| Exercise requirements |
Output the data below exactly. Leave nothing out.

| Data to process |
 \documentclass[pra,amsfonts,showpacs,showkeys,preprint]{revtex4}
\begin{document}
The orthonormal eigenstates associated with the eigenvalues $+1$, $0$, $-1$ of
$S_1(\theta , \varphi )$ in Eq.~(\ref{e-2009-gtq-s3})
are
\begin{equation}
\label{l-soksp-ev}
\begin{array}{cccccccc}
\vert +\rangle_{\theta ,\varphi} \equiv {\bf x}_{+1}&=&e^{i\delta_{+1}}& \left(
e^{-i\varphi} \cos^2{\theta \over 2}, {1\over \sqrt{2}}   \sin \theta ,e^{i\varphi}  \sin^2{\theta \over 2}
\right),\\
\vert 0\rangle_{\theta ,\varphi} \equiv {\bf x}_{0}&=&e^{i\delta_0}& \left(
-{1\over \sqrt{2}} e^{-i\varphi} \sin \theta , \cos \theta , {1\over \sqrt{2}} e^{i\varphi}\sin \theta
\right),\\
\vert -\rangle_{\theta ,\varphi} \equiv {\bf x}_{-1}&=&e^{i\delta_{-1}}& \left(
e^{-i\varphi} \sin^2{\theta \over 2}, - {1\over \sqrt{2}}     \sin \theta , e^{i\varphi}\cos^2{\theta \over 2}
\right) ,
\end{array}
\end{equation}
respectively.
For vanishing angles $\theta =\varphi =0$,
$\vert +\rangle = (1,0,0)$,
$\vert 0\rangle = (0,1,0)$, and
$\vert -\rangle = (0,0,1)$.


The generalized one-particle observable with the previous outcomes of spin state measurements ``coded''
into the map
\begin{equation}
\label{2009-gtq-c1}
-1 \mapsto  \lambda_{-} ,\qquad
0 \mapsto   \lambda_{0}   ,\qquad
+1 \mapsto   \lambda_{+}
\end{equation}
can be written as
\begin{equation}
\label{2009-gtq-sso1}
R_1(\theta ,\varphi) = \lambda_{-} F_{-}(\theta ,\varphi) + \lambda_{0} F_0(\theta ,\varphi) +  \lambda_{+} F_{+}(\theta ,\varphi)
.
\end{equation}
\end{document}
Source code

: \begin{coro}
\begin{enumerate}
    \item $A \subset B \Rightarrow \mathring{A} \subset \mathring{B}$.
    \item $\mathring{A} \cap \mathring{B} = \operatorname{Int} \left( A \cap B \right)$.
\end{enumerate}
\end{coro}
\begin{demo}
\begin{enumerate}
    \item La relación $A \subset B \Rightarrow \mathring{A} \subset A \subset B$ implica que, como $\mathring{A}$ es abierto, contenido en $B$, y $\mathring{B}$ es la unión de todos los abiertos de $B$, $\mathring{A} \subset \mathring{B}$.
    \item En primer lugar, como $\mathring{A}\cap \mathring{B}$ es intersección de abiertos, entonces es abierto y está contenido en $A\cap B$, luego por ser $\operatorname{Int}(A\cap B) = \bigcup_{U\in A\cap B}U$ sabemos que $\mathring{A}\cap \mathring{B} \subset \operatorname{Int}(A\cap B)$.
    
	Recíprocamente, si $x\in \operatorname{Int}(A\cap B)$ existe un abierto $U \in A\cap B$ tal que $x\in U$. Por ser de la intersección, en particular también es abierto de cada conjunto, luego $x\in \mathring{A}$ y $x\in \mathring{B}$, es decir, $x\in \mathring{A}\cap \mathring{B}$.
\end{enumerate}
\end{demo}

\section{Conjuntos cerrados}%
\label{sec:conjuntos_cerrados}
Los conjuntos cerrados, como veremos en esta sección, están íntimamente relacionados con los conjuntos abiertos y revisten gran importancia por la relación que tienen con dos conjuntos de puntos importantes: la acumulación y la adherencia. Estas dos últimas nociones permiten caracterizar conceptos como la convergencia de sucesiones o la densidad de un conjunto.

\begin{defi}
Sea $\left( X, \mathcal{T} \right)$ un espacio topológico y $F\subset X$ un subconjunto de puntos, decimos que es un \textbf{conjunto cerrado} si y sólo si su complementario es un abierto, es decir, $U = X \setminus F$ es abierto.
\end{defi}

| Answer section |
 \documentclass[pra,amsfonts,showpacs,showkeys,preprint]{revtex4}
\begin{document}
The orthonormal eigenstates associated with the eigenvalues $+1$, $0$, $-1$ of
$S_1(\theta , \varphi )$ in Eq.~(\ref{e-2009-gtq-s3})
are
\begin{equation}
\label{l-soksp-ev}
\begin{array}{cccccccc}
\vert +\rangle_{\theta ,\varphi} \equiv {\bf x}_{+1}&=&e^{i\delta_{+1}}& \left(
e^{-i\varphi} \cos^2{\theta \over 2}, {1\over \sqrt{2}}   \sin \theta ,e^{i\varphi}  \sin^2{\theta \over 2}
\right),\\
\vert 0\rangle_{\theta ,\varphi} \equiv {\bf x}_{0}&=&e^{i\delta_0}& \left(
-{1\over \sqrt{2}} e^{-i\varphi} \sin \theta , \cos \theta , {1\over \sqrt{2}} e^{i\varphi}\sin \theta
\right),\\
\vert -\rangle_{\theta ,\varphi} \equiv {\bf x}_{-1}&=&e^{i\delta_{-1}}& \left(
e^{-i\varphi} \sin^2{\theta \over 2}, - {1\over \sqrt{2}}     \sin \theta , e^{i\varphi}\cos^2{\theta \over 2}
\right) ,
\end{array}
\end{equation}
respectively.
For vanishing angles $\theta =\varphi =0$,
$\vert +\rangle = (1,0,0)$,
$\vert 0\rangle = (0,1,0)$, and
$\vert -\rangle = (0,0,1)$.


The generalized one-particle observable with the previous outcomes of spin state measurements ``coded''
into the map
\begin{equation}
\label{2009-gtq-c1}
-1 \mapsto  \lambda_{-} ,\qquad
0 \mapsto   \lambda_{0}   ,\qquad
+1 \mapsto   \lambda_{+}
\end{equation}
can be written as
\begin{equation}
\label{2009-gtq-sso1}
R_1(\theta ,\varphi) = \lambda_{-} F_{-}(\theta ,\varphi) + \lambda_{0} F_0(\theta ,\varphi) +  \lambda_{+} F_{+}(\theta ,\varphi)
.
\end{equation}
\end{document}
Source code

: \begin{coro}
\begin{enumerate}
    \item $A \subset B \Rightarrow \mathring{A} \subset \mathring{B}$.
    \item $\mathring{A} \cap \mathring{B} = \operatorname{Int} \left( A \cap B \right)$.
\end{enumerate}
\end{coro}
\begin{demo}
\begin{enumerate}
    \item La relación $A \subset B \Rightarrow \mathring{A} \subset A \subset B$ implica que, como $\mathring{A}$ es abierto, contenido en $B$, y $\mathring{B}$ es la unión de todos los abiertos de $B$, $\mathring{A} \subset \mathring{B}$.
    \item En primer lugar, como $\mathring{A}\cap \mathring{B}$ es intersección de abiertos, entonces es abierto y está contenido en $A\cap B$, luego por ser $\operatorname{Int}(A\cap B) = \bigcup_{U\in A\cap B}U$ sabemos que $\mathring{A}\cap \mathring{B} \subset \operatorname{Int}(A\cap B)$.
    
	Recíprocamente, si $x\in \operatorname{Int}(A\cap B)$ existe un abierto $U \in A\cap B$ tal que $x\in U$. Por ser de la intersección, en particular también es abierto de cada conjunto, luego $x\in \mathring{A}$ y $x\in \mathring{B}$, es decir, $x\in \mathring{A}\cap \mathring{B}$.
\end{enumerate}
\end{demo}

\section{Conjuntos cerrados}%
\label{sec:conjuntos_cerrados}
Los conjuntos cerrados, como veremos en esta sección, están íntimamente relacionados con los conjuntos abiertos y revisten gran importancia por la relación que tienen con dos conjuntos de puntos importantes: la acumulación y la adherencia. Estas dos últimas nociones permiten caracterizar conceptos como la convergencia de sucesiones o la densidad de un conjunto.

\begin{defi}
Sea $\left( X, \mathcal{T} \right)$ un espacio topológico y $F\subset X$ un subconjunto de puntos, decimos que es un \textbf{conjunto cerrado} si y sólo si su complementario es un abierto, es decir, $U = X \setminus F$ es abierto.
\end{defi}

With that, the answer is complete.